- TASK OBJECTIVE
Pull each line holding "remitteringsfeilkoder" out of the entries below.

***** MATERIAL FOR THIS TASK *****

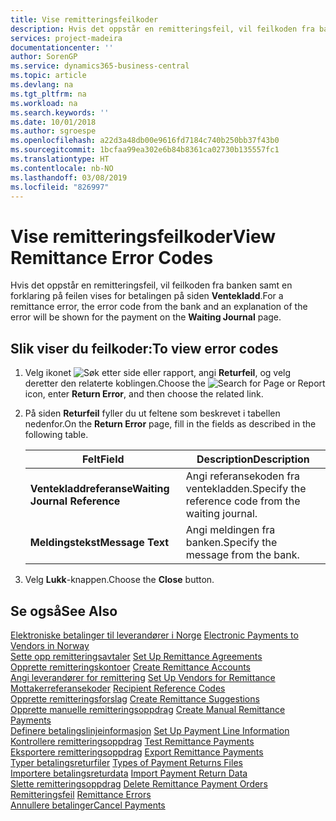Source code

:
 ```yaml
---
title: Vise remitteringsfeilkoder
description: Hvis det oppstår en remitteringsfeil, vil feilkoden fra banken samt en forklaring på feilen vises for betalingen på siden Ventekladd.
services: project-madeira
documentationcenter: ''
author: SorenGP
ms.service: dynamics365-business-central
ms.topic: article
ms.devlang: na
ms.tgt_pltfrm: na
ms.workload: na
ms.search.keywords: ''
ms.date: 10/01/2018
ms.author: sgroespe
ms.openlocfilehash: a22d3a48db00e9616fd7184c740b250bb37f43b0
ms.sourcegitcommit: 1bcfaa99ea302e6b84b8361ca02730b135557fc1
ms.translationtype: HT
ms.contentlocale: nb-NO
ms.lasthandoff: 03/08/2019
ms.locfileid: "826997"
---
```

# <a name="view-remittance-error-codes"></a><span data-ttu-id="6fcb7-103">Vise remitteringsfeilkoder</span><span class="sxs-lookup"><span data-stu-id="6fcb7-103">View Remittance Error Codes</span></span>
<span data-ttu-id="6fcb7-104">Hvis det oppstår en remitteringsfeil, vil feilkoden fra banken samt en forklaring på feilen vises for betalingen på siden **Ventekladd**.</span><span class="sxs-lookup"><span data-stu-id="6fcb7-104">For a remittance error, the error code from the bank and an explanation of the error will be shown for the payment on the **Waiting Journal** page.</span></span>  

## <a name="to-view-error-codes"></a><span data-ttu-id="6fcb7-105">Slik viser du feilkoder:</span><span class="sxs-lookup"><span data-stu-id="6fcb7-105">To view error codes</span></span>  

1.  <span data-ttu-id="6fcb7-106">Velg ikonet ![Søk etter side eller rapport](../../media/ui-search/search_small.png "Søk etter side eller rapport"), angi **Returfeil**, og velg deretter den relaterte koblingen.</span><span class="sxs-lookup"><span data-stu-id="6fcb7-106">Choose the ![Search for Page or Report](../../media/ui-search/search_small.png "Search for Page or Report icon") icon, enter **Return Error**, and then choose the related link.</span></span>  
2.  <span data-ttu-id="6fcb7-107">På siden **Returfeil** fyller du ut feltene som beskrevet i tabellen nedenfor.</span><span class="sxs-lookup"><span data-stu-id="6fcb7-107">On the **Return Error** page, fill in the fields as described in the following table.</span></span>  

    |<span data-ttu-id="6fcb7-108">Felt</span><span class="sxs-lookup"><span data-stu-id="6fcb7-108">Field</span></span>|<span data-ttu-id="6fcb7-109">Description</span><span class="sxs-lookup"><span data-stu-id="6fcb7-109">Description</span></span>|  
    |---------------------------------|---------------------------------------|  
    |<span data-ttu-id="6fcb7-110">**Ventekladdreferanse**</span><span class="sxs-lookup"><span data-stu-id="6fcb7-110">**Waiting Journal Reference**</span></span>|<span data-ttu-id="6fcb7-111">Angi referansekoden fra ventekladden.</span><span class="sxs-lookup"><span data-stu-id="6fcb7-111">Specify the reference code from the waiting journal.</span></span>|  
    |<span data-ttu-id="6fcb7-112">**Meldingstekst**</span><span class="sxs-lookup"><span data-stu-id="6fcb7-112">**Message Text**</span></span>|<span data-ttu-id="6fcb7-113">Angi meldingen fra banken.</span><span class="sxs-lookup"><span data-stu-id="6fcb7-113">Specify the message from the bank.</span></span>|  

3.  <span data-ttu-id="6fcb7-114">Velg **Lukk**-knappen.</span><span class="sxs-lookup"><span data-stu-id="6fcb7-114">Choose the **Close** button.</span></span>  

## <a name="see-also"></a><span data-ttu-id="6fcb7-115">Se også</span><span class="sxs-lookup"><span data-stu-id="6fcb7-115">See Also</span></span>  
 <span data-ttu-id="6fcb7-116">[Elektroniske betalinger til leverandører i Norge](electronic-payments-to-vendors-in-norway.md) </span><span class="sxs-lookup"><span data-stu-id="6fcb7-116">[Electronic Payments to Vendors in Norway](electronic-payments-to-vendors-in-norway.md) </span></span>  
 <span data-ttu-id="6fcb7-117">[Sette opp remitteringsavtaler](how-to-set-up-remittance-agreements.md) </span><span class="sxs-lookup"><span data-stu-id="6fcb7-117">[Set Up Remittance Agreements](how-to-set-up-remittance-agreements.md) </span></span>  
 <span data-ttu-id="6fcb7-118">[Opprette remitteringskontoer](how-to-create-remittance-accounts.md) </span><span class="sxs-lookup"><span data-stu-id="6fcb7-118">[Create Remittance Accounts](how-to-create-remittance-accounts.md) </span></span>  
 <span data-ttu-id="6fcb7-119">[Angi leverandører for remittering](how-to-set-up-vendors-for-remittance.md) </span><span class="sxs-lookup"><span data-stu-id="6fcb7-119">[Set Up Vendors for Remittance](how-to-set-up-vendors-for-remittance.md) </span></span>  
 <span data-ttu-id="6fcb7-120">[Mottakerreferansekoder](recipient-reference-codes.md) </span><span class="sxs-lookup"><span data-stu-id="6fcb7-120">[Recipient Reference Codes](recipient-reference-codes.md) </span></span>  
 <span data-ttu-id="6fcb7-121">[Opprette remitteringsforslag](how-to-create-remittance-suggestions.md) </span><span class="sxs-lookup"><span data-stu-id="6fcb7-121">[Create Remittance Suggestions](how-to-create-remittance-suggestions.md) </span></span>  
 <span data-ttu-id="6fcb7-122">[Opprette manuelle remitteringsoppdrag](how-to-create-manual-remittance-payments.md) </span><span class="sxs-lookup"><span data-stu-id="6fcb7-122">[Create Manual Remittance Payments](how-to-create-manual-remittance-payments.md) </span></span>  
 <span data-ttu-id="6fcb7-123">[Definere betalingslinjeinformasjon](how-to-set-up-payment-line-information.md) </span><span class="sxs-lookup"><span data-stu-id="6fcb7-123">[Set Up Payment Line Information](how-to-set-up-payment-line-information.md) </span></span>  
 <span data-ttu-id="6fcb7-124">[Kontrollere remitteringsoppdrag](how-to-test-remittance-payments.md) </span><span class="sxs-lookup"><span data-stu-id="6fcb7-124">[Test Remittance Payments](how-to-test-remittance-payments.md) </span></span>  
 <span data-ttu-id="6fcb7-125">[Eksportere remitteringsoppdrag](how-to-export-remittance-payments.md) </span><span class="sxs-lookup"><span data-stu-id="6fcb7-125">[Export Remittance Payments](how-to-export-remittance-payments.md) </span></span>  
 <span data-ttu-id="6fcb7-126">[Typer betalingsreturfiler](types-of-payment-returns-files.md) </span><span class="sxs-lookup"><span data-stu-id="6fcb7-126">[Types of Payment Returns Files](types-of-payment-returns-files.md) </span></span>  
 <span data-ttu-id="6fcb7-127">[Importere betalingsreturdata](how-to-import-payment-return-data.md) </span><span class="sxs-lookup"><span data-stu-id="6fcb7-127">[Import Payment Return Data](how-to-import-payment-return-data.md) </span></span>  
 <span data-ttu-id="6fcb7-128">[Slette remitteringsoppdrag](how-to-delete-remittance-payment-orders.md) </span><span class="sxs-lookup"><span data-stu-id="6fcb7-128">[Delete Remittance Payment Orders](how-to-delete-remittance-payment-orders.md) </span></span>  
 <span data-ttu-id="6fcb7-129">[Remitteringsfeil](remittance-errors.md) </span><span class="sxs-lookup"><span data-stu-id="6fcb7-129">[Remittance Errors](remittance-errors.md) </span></span>  
 [<span data-ttu-id="6fcb7-130">Annullere betalinger</span><span class="sxs-lookup"><span data-stu-id="6fcb7-130">Cancel Payments</span></span>](how-to-cancel-payments.md)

*****

- REPLY
title: Vise remitteringsfeilkoder
# <a name="view-remittance-error-codes"></a><span data-ttu-id="6fcb7-103">Vise remitteringsfeilkoder</span><span class="sxs-lookup"><span data-stu-id="6fcb7-103">View Remittance Error Codes</span></span>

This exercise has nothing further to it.